§ **Problem details**: Find every line in the records that holds the string "react". Copy each one.

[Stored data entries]
════════
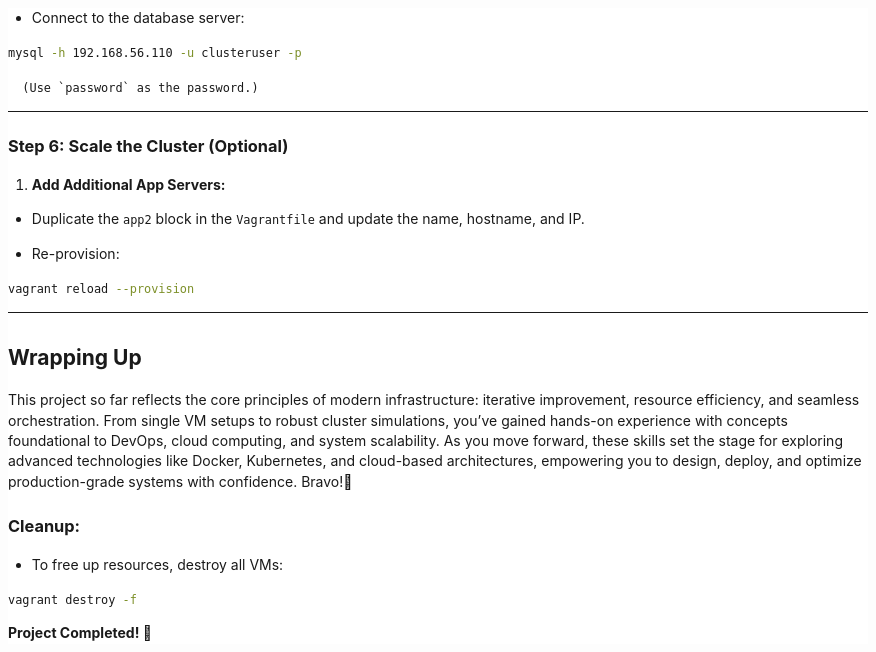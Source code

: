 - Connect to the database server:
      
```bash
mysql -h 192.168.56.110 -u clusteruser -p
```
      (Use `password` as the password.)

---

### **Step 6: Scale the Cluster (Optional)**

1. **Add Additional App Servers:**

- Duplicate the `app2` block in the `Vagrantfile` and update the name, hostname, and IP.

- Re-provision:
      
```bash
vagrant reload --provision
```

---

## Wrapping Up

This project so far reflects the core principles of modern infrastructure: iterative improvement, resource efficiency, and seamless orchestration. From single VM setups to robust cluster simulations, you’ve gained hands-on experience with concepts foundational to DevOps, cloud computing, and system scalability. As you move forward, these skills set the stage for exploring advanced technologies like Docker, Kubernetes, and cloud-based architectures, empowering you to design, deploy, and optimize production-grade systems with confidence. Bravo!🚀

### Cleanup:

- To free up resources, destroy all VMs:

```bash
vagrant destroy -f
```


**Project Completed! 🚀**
════════
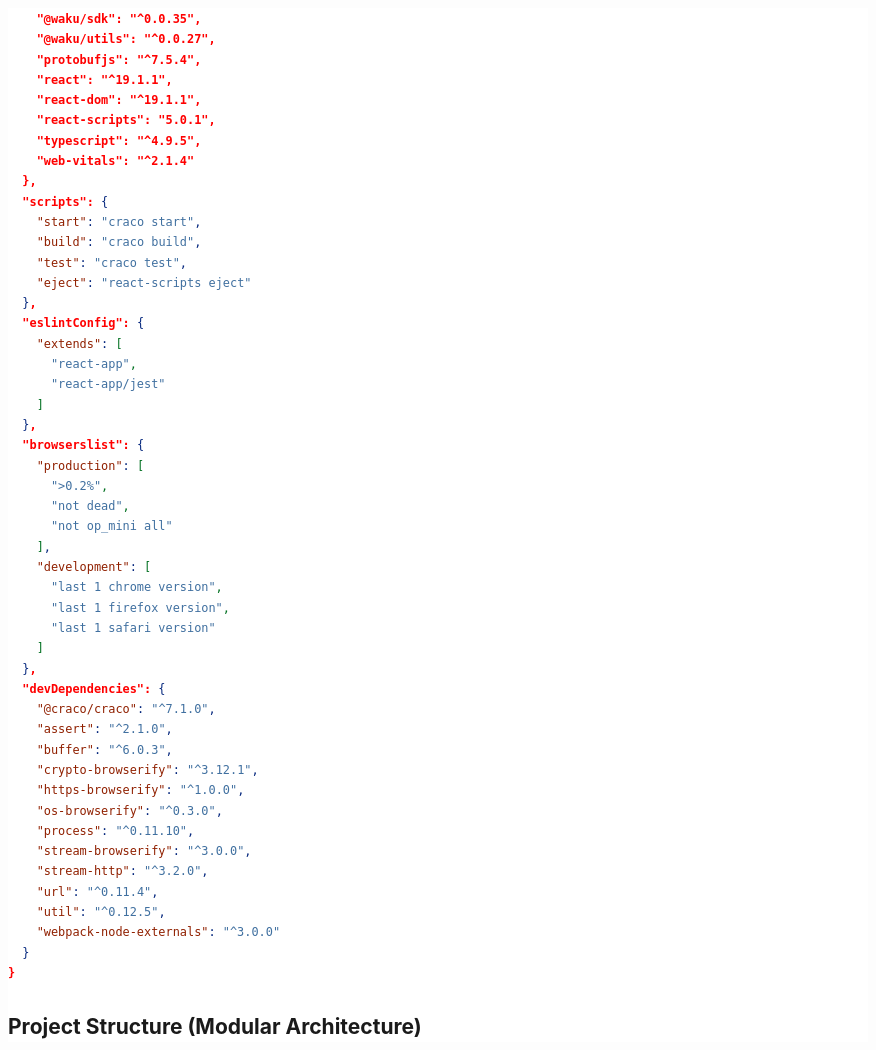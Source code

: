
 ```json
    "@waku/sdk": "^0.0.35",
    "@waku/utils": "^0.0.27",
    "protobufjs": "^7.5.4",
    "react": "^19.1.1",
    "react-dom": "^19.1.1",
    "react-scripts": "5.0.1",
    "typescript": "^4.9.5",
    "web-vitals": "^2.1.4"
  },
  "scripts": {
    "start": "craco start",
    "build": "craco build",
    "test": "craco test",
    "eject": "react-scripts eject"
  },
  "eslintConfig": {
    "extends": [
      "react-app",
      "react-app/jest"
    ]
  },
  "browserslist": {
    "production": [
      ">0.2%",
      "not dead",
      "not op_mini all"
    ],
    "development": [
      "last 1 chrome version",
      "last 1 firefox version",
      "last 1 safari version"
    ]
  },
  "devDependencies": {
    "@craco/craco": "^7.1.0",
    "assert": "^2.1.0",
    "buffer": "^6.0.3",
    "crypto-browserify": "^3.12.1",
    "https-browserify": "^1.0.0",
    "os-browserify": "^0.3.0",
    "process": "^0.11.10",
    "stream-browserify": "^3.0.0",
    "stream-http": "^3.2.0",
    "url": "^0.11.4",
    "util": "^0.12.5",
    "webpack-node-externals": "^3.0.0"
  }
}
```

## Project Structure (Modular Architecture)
════════
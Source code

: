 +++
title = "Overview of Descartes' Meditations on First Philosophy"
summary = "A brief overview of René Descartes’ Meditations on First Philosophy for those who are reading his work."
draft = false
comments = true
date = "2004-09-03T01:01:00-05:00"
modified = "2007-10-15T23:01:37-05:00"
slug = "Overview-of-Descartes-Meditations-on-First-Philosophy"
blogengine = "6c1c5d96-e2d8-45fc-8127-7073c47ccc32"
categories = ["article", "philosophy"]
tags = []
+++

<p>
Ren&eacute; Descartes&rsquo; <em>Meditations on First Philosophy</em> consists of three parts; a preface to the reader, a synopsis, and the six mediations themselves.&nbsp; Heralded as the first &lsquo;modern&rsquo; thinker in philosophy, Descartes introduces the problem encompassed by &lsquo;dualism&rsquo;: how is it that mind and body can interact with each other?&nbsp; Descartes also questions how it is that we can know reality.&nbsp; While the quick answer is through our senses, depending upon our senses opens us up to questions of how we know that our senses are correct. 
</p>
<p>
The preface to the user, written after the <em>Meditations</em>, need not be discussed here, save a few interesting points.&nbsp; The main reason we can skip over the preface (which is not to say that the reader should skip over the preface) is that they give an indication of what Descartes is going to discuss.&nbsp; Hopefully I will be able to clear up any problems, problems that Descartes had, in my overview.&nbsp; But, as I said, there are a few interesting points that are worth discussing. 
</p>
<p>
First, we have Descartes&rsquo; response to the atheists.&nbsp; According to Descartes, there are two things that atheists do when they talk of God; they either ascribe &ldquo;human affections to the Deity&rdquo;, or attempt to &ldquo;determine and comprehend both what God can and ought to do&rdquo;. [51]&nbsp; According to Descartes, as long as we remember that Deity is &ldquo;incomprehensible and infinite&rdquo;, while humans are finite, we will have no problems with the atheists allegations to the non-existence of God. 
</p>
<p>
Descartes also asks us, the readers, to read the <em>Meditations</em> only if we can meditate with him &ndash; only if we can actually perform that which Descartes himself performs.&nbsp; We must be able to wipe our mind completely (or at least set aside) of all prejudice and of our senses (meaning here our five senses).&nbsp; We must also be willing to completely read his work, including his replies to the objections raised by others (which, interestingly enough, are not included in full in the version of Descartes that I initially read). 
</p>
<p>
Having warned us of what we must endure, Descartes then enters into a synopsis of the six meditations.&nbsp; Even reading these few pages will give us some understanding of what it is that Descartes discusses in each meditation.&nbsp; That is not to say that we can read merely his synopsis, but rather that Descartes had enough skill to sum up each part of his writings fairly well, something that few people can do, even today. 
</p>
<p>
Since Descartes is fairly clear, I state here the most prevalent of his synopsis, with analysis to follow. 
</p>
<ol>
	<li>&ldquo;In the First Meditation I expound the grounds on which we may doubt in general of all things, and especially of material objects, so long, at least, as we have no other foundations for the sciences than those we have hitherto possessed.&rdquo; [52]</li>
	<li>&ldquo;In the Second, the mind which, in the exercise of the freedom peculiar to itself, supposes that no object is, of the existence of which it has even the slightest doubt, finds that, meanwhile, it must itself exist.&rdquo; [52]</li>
════════
§ **Result of the task**:
    "react": "^19.1.1",
    "react-dom": "^19.1.1",
    "react-scripts": "5.0.1",
    "eject": "react-scripts eject"
      "react-app",
      "react-app/jest"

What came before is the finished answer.